Europe’s best bank for D&I 2026: BBVA

Few European banks have embedded diversity and inclusion as systematically as BBVA, which ties the agenda directly to governance, culture and business performance. The Spanish-headquartered group formally incorporated D&I into its strategic priorities in 2020 and reinforced this in 2022 with group-wide guidelines, giving local teams a common framework while allowing them to tailor initiatives to regional realities.

Governance sits at the centre of the approach. Senior leadership, including the chair and chief executive, reviews promotion data quarterly to track female progression, and executive remuneration is linked to diversity outcomes: 5% of long-term variable pay is tied to increasing female representation in management.

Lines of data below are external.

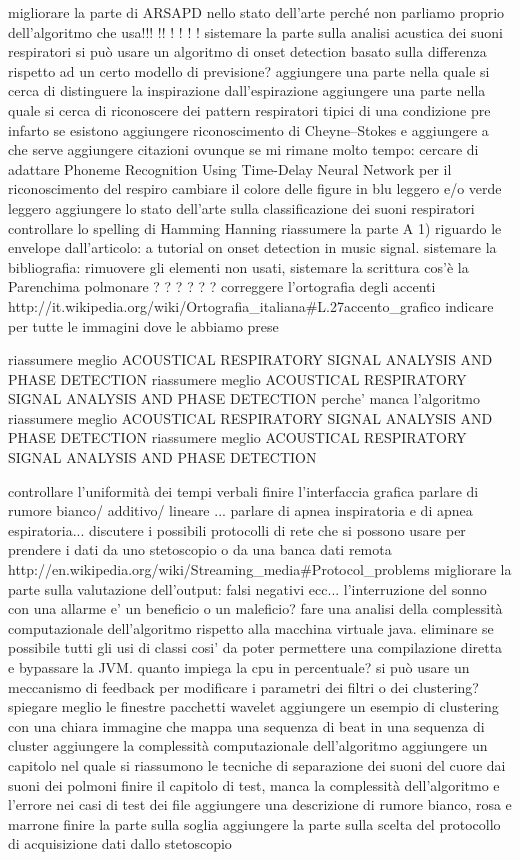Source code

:migliorare la parte di ARSAPD nello stato dell'arte perché non parliamo proprio dell'algoritmo che usa!!! !! ! ! ! ! 
sistemare la parte sulla analisi acustica dei suoni respiratori
si può usare un algoritmo di onset detection basato sulla differenza rispetto ad un certo modello di previsione?
aggiungere una parte nella quale si cerca di distinguere la inspirazione dall'espirazione
aggiungere una parte nella quale si cerca di riconoscere dei pattern respiratori tipici di una condizione pre infarto se esistono
aggiungere riconoscimento di Cheyne–Stokes e aggiungere a che serve
aggiungere citazioni ovunque
se mi rimane molto tempo: cercare di adattare Phoneme Recognition Using Time-Delay Neural Network per il riconoscimento del respiro
cambiare il colore delle figure in blu leggero e/o verde leggero
aggiungere lo stato dell'arte sulla classificazione dei suoni respiratori
controllare lo spelling di Hamming Hanning
riassumere la parte A 1) riguardo le envelope dall'articolo: a tutorial on onset detection in music signal.
sistemare la bibliografia: rimuovere gli elementi non usati, sistemare la scrittura
cos'è la Parenchima polmonare ?  ? ? ? ? ?
correggere l'ortografia degli accenti 
http://it.wikipedia.org/wiki/Ortografia_italiana#L.27accento_grafico
indicare per tutte le immagini dove le abbiamo prese


riassumere meglio ACOUSTICAL RESPIRATORY SIGNAL ANALYSIS AND PHASE DETECTION
riassumere meglio ACOUSTICAL RESPIRATORY SIGNAL ANALYSIS AND PHASE DETECTION
perche' manca l'algoritmo
riassumere meglio ACOUSTICAL RESPIRATORY SIGNAL ANALYSIS AND PHASE DETECTION
riassumere meglio ACOUSTICAL RESPIRATORY SIGNAL ANALYSIS AND PHASE DETECTION



controllare l'uniformità dei tempi verbali
finire l'interfaccia grafica
parlare di rumore bianco/ additivo/ lineare ...
parlare di apnea inspiratoria e di apnea espiratoria...
discutere i possibili protocolli di rete che si possono usare per prendere i dati da uno stetoscopio o da una banca dati remota
http://en.wikipedia.org/wiki/Streaming_media#Protocol_problems
migliorare la parte sulla valutazione dell'output: falsi negativi ecc...
l'interruzione del sonno con una allarme e' un beneficio o un maleficio?
fare una analisi della complessità computazionale dell'algoritmo rispetto alla macchina virtuale java.
eliminare se possibile tutti gli usi di classi cosi' da poter permettere una compilazione diretta e bypassare la JVM.
quanto impiega la cpu in percentuale? 
si può usare un meccanismo di feedback per modificare i parametri dei filtri o dei clustering?
spiegare meglio le finestre
pacchetti wavelet
aggiungere un esempio di clustering con una chiara immagine che mappa una sequenza di beat in una sequenza di cluster
aggiungere la complessità computazionale dell'algoritmo
aggiungere un capitolo nel quale si riassumono le tecniche di separazione dei suoni del cuore dai suoni dei polmoni
finire il capitolo di test, manca la complessità dell'algoritmo e l'errore nei casi di test dei file
aggiungere una descrizione di rumore bianco, rosa e marrone
finire la parte sulla soglia 
aggiungere la parte sulla scelta del protocollo di acquisizione dati dallo stetoscopio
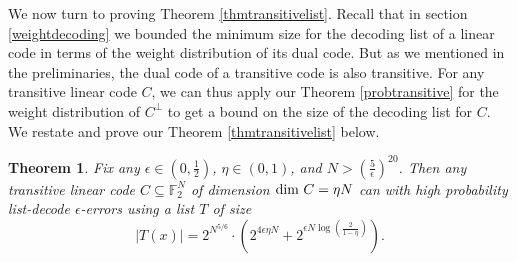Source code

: \documentclass[12pt]{article}
\newtheorem*{theorem*}{Theorem}
\newcommand{\F}{\mathbb{F}}
\begin{document}
We now turn to proving Theorem \ref{thmtransitivelist}. Recall that in section \ref{weightdecoding} we bounded the minimum size for the decoding list of a linear code in terms of the weight distribution of its dual code. But as we mentioned in the preliminaries, the dual code of a transitive code is also transitive. For any transitive linear code $C$, we can thus apply our Theorem \ref{probtransitive} for the weight distribution of $C^\perp$ to get a bound on the size of the decoding list for $C$. We restate and prove our Theorem \ref{thmtransitivelist} below.
\begin{theorem*}
Fix any $\epsilon\in(0,\frac{1}{2})$, $\eta\in(0,1)$, and $N> \left(\frac{5}{\epsilon}\right)^{20}$. Then any  transitive linear code $C\subseteq\F_2^N$ of dimension $\textnormal{dim }C=\eta N$ can with high probability list-decode $\epsilon$-errors using a list $T$ of size
$$|T(x)|=2^{N^{5/6}}\cdot (2^{4\epsilon \eta N}+2^{\epsilon N\log(\frac{2}{1-\eta})}).$$
\end{theorem*}
\end{document}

That accountability has translated into measurable progress. BBVA exceeded its target of 35% women in management in 2024 and reached 36.1% by the end of 2025, with further targets set for 2026. Women account for 47% of board members – seven of 15 directors – and 25% of the first executive layer. The progress is supported by structured talent programmes, visible role models and policies designed to improve work-life balance and career progression.

We found that on more than 50% of occasions, having a panel in the interview process changed the initial hiring decision

Cristina Gabriel

Measurement extends well beyond headline targets. The bank now assesses recruitment application by application, area by area, on a weekly basis, allowing it to interrogate why certain groups are underrepresented rather than simply noting that they are.

Mechanisms such as the Rooney Rule ensure diverse shortlists, while inclusive job descriptions, structured interviews and diverse panels reduce reliance on individual judgement. “We found that on more than 50% of occasions, having a panel in the interview process changed the initial hiring decision,” says Cristina Gabriel, chief diversity, equity and inclusion officer at BBVA.

Beyond gender

BBVA’s strategy reaches across LGBTQI+ inclusion, disability, generational diversity and ethnicity. Its Be Yourself platform combines policy development, employee engagement and external advocacy, supported by formal equality agreements and transition-support protocols. The bank has endorsed the UN Standards of Conduct on LGBTQI+ inclusion and chaired Spain’s REDI corporate diversity network for three years.

On disability, the focus has shifted from compliance to capability, spanning recruitment, workplace adaptation and awareness. By 2025 BBVA employed 1,169 people with disabilities globally, supported by dedicated recruitment fairs and long-term partnerships such as its agreement with Spain’s ONCE Foundation. Generational diversity is addressed through initiatives targeting age-related bias, with a workforce that broadly mirrors the active population: millennials represent 36%, generation X 25%, generation Z 22% and employees over 50 the remaining 17%.

Underpinning each dimension are employee resource groups, which shape initiatives and ensure policies reflect lived experience. By aligning incentives with representation goals, tracking progress at a granular level and distributing execution across teams, BBVA has built a model that is both scalable and adaptable – one that treats inclusion as a continuous process rather than a fixed target. That combination of governance, data and cultural reinforcement makes it Europe’s best bank for diversity and inclusion.